Une<em> In vivo</emDissection> de l'adulte<em> Drosophile</emCordon> nerveuse ventrale (VNC) est démontrée. Cette méthode de dissection particulier provoque peu de dégâts à l'VNC permettant l'étiquetage ultérieur de la fibre de neurones géants avec un colorant fluorescent pour l'imagerie haute résolution.
Pour analyser la morphologie axonale et dendritique des neurones, il est essentiel d'obtenir un étiquetage précis des structures neuronales. Préparation des échantillons bien étiquetés avec peu ou pas endommager les tissus nous permet d'analyser la morphologie des cellules et de comparer des échantillons individuels les uns aux autres, permettant ainsi l'identification des anomalies mutant.
Dans la méthode de dissection démontré le système nerveux reste le plus souvent à l'intérieur de la mouche adulte. Grâce à une incision dorsale, l'abdomen et le thorax sont ouverts et la plupart des organes internes sont enlevés. Seule la face dorsale de la moelle nerveuse ventrale (VNC) et le connectif cervical (CVC) qui contient les axones des fibres grands géants (GFS) 1 sont exposées, tandis que le cerveau contenant le corps cellulaire et des dendrites GF reste deux dans la tête intacte . Dans cette préparation la plupart des nerfs de la VNC doit rester attachés à leurs muscles.
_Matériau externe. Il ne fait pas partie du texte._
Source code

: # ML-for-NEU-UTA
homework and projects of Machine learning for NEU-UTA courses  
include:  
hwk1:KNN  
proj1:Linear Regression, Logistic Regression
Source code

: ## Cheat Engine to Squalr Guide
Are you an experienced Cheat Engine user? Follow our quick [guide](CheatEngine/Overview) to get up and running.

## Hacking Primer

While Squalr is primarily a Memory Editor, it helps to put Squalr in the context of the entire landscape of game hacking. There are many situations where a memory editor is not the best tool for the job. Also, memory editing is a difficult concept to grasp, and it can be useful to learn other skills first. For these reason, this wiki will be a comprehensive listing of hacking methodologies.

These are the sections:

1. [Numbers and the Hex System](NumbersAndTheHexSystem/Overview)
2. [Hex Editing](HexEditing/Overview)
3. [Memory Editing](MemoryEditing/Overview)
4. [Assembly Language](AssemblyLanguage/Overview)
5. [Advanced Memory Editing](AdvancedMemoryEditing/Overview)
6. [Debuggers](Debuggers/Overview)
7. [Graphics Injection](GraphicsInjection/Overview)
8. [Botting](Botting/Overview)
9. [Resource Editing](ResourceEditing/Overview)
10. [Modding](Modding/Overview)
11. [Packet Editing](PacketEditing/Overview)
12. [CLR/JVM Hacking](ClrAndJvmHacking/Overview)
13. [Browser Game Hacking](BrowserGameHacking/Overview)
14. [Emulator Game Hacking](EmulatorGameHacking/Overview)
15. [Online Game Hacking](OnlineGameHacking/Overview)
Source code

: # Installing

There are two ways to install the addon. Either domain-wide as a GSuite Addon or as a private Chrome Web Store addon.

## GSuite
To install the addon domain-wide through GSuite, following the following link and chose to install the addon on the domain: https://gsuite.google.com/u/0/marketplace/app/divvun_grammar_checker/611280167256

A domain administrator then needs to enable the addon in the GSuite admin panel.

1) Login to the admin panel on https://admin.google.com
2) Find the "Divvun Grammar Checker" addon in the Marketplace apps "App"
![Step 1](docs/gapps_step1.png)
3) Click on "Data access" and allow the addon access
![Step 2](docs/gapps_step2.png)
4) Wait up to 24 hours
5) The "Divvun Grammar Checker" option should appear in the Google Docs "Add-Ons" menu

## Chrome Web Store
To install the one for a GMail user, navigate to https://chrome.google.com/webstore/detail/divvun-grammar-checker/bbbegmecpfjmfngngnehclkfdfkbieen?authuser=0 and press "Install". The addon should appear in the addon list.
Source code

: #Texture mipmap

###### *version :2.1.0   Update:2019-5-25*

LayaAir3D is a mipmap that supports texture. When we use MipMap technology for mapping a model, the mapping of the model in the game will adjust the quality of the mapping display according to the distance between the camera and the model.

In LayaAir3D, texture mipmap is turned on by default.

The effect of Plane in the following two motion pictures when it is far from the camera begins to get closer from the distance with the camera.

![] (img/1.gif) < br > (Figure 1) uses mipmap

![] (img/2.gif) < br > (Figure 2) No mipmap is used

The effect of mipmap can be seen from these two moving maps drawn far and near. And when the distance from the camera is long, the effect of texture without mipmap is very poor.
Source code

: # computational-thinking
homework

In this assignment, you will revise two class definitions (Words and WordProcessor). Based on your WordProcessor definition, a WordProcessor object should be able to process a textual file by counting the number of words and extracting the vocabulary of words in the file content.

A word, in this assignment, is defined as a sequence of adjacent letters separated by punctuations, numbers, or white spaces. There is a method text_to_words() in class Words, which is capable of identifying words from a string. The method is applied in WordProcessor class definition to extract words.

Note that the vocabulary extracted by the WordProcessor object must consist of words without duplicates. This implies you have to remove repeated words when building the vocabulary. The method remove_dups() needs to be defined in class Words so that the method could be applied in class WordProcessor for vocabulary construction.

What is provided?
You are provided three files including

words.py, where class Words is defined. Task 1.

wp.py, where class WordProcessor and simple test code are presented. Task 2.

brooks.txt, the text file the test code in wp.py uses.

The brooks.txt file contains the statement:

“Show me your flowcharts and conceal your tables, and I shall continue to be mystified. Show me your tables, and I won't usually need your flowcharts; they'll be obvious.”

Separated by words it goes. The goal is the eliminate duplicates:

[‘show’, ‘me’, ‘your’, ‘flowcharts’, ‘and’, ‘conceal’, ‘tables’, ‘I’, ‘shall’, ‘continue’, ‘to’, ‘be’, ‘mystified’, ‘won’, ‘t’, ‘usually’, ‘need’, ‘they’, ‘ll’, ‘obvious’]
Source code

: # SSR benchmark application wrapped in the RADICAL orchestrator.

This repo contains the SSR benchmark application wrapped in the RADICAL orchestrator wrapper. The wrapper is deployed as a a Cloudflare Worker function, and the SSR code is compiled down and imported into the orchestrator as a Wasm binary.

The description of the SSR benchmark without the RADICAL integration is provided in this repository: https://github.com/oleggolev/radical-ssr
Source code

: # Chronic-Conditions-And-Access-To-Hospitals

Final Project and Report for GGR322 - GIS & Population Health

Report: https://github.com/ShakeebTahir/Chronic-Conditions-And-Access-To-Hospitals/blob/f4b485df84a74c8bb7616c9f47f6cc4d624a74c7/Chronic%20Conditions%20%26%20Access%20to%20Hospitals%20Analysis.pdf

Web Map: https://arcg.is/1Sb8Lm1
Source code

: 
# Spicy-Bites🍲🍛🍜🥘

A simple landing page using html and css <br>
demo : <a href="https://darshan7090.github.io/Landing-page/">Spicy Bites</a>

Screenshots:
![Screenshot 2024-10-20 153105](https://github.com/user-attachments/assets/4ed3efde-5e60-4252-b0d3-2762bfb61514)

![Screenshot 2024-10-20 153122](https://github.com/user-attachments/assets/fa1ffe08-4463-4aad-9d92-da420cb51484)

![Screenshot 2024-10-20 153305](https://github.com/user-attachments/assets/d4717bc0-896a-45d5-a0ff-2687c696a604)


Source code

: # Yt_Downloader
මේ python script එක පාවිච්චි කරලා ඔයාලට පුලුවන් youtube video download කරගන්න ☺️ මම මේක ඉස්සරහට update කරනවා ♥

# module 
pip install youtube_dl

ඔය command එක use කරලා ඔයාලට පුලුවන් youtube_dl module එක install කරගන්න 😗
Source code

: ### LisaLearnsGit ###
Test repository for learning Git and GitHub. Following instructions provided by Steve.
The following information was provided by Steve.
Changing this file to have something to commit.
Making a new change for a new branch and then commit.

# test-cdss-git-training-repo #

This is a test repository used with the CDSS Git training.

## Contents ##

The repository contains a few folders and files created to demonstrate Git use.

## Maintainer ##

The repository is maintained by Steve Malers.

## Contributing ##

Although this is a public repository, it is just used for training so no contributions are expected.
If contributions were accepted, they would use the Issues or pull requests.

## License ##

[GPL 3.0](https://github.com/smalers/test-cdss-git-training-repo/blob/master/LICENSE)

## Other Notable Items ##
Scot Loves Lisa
Après la dissection, le remplissage intracellulaire de la fibre géante (GF) avec un colorant fluorescent est démontrée. Dans le CVC les axones GF sont situés à la surface dorsale et peut donc être facilement visualisés au microscope à contraste d'interférence différentiel (DIC) optique. Cela permet l'injection du colorant axones GF avec ce site à l'étiquette du GF entier, y compris les axones et leurs terminaux dans le VNC. Cette méthode aboutit à coloration solide et fiable de l'ETG permettant aux neurones à imager immédiatement après le remplissage avec un microscope à épifluorescence. Alternativement, le signal fluorescent peut être améliorée en utilisant des procédures standard de 3 immunohistochimie adapté à la microscopie confocale à haute résolution.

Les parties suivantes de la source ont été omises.